Q. We made a table out of an 8 inch wide piece of lumber and I can guarantee that the top was flat when we shipped it, but now the customer has said that the individual pieces are cupped. Indeed, when I inspected it, he is correct. We were careful to make sure that all the pieces had the grain running the same direction (heart side down) to give a nice look. We did screw the top to the metal frame but the screws pulled out. What advice can you give?

A. First, it is important that you recognize that wood does not cup unless its moisture content changes. We might argue that the customer’s office is too dry or that the wood we used was a bit high in moisture. In either case, or a little of both, the wood pieces will cup slightly. So, you need to pay more attention to matching the MC when you make a top with the MC that it will have in service.

On an expensive table, measure the MC of every piece. After manufacturing, you should probably use a large plastic bag to keep the moisture from changing during storage and shipment.

Bottom line: With no or very little MC change, there will be no appreciable cup of the individual pieces.

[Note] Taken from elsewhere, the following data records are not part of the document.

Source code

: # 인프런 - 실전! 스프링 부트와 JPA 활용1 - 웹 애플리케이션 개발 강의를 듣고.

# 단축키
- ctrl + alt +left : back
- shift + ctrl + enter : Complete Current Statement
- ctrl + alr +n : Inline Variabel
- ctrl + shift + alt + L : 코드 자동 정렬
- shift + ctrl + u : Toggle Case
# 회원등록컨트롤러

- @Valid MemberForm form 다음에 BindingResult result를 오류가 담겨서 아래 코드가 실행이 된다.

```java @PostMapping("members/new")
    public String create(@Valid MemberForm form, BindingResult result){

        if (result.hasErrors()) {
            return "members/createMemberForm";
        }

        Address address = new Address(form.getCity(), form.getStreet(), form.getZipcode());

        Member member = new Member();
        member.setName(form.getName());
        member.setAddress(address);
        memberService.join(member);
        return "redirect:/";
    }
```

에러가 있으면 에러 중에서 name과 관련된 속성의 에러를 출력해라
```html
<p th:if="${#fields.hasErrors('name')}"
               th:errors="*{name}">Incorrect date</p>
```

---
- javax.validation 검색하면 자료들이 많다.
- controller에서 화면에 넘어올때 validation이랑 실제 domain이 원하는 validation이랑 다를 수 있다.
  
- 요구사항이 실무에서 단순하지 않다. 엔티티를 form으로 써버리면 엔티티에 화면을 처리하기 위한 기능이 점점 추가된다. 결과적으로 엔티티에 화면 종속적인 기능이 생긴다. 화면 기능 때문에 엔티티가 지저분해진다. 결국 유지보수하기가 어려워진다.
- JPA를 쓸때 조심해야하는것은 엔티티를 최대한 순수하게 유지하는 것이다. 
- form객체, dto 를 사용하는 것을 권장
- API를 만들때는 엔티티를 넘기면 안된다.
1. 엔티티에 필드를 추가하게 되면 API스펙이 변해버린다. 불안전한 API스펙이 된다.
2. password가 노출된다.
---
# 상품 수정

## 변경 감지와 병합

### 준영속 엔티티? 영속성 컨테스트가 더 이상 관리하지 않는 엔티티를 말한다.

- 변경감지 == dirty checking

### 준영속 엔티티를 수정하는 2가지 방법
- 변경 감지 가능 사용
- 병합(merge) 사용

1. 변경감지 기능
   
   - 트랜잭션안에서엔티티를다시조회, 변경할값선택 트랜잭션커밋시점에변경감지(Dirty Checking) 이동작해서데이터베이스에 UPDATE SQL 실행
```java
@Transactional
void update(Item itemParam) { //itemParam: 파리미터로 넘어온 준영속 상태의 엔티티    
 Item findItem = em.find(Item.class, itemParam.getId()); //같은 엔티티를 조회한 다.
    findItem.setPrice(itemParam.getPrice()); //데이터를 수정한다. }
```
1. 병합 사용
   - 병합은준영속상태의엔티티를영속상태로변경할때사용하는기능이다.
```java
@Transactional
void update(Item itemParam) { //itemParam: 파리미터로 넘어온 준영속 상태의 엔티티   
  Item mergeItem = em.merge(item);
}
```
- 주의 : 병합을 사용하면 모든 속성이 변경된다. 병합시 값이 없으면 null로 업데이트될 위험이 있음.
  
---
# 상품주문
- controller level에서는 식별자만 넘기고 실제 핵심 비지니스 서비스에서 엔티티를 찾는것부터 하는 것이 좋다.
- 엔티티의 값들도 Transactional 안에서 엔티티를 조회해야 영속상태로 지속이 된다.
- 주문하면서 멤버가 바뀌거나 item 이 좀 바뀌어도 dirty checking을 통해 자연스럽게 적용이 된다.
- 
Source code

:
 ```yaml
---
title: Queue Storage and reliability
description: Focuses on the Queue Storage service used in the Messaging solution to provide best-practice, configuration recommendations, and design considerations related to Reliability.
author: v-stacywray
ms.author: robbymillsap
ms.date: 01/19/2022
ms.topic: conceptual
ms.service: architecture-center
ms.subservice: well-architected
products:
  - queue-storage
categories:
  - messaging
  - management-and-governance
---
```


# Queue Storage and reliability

Note that a good finish will also slow any moisture changes which also reduces warping; slow and small moisture changes are “absorbed” by the wood without warp.

Another factor: By aligning the grain, you do achieve a striking grain pattern, but you also accumulate cup across the entire width. Therefore, with wide pieces, we do suggest alternating the pieces up and down.

Incidentally, it is worth noting that the amount of cup in an 8 inch wide piece is reduced to 1/4 (not just 1/2) if you were to rip the piece into two 4 inch wide pieces. This is why we see so many panels made with 2 inch or 3 inch wide strips.

Cupping forces are fairly large, so it is very difficult to restrain cupping with frames and screws.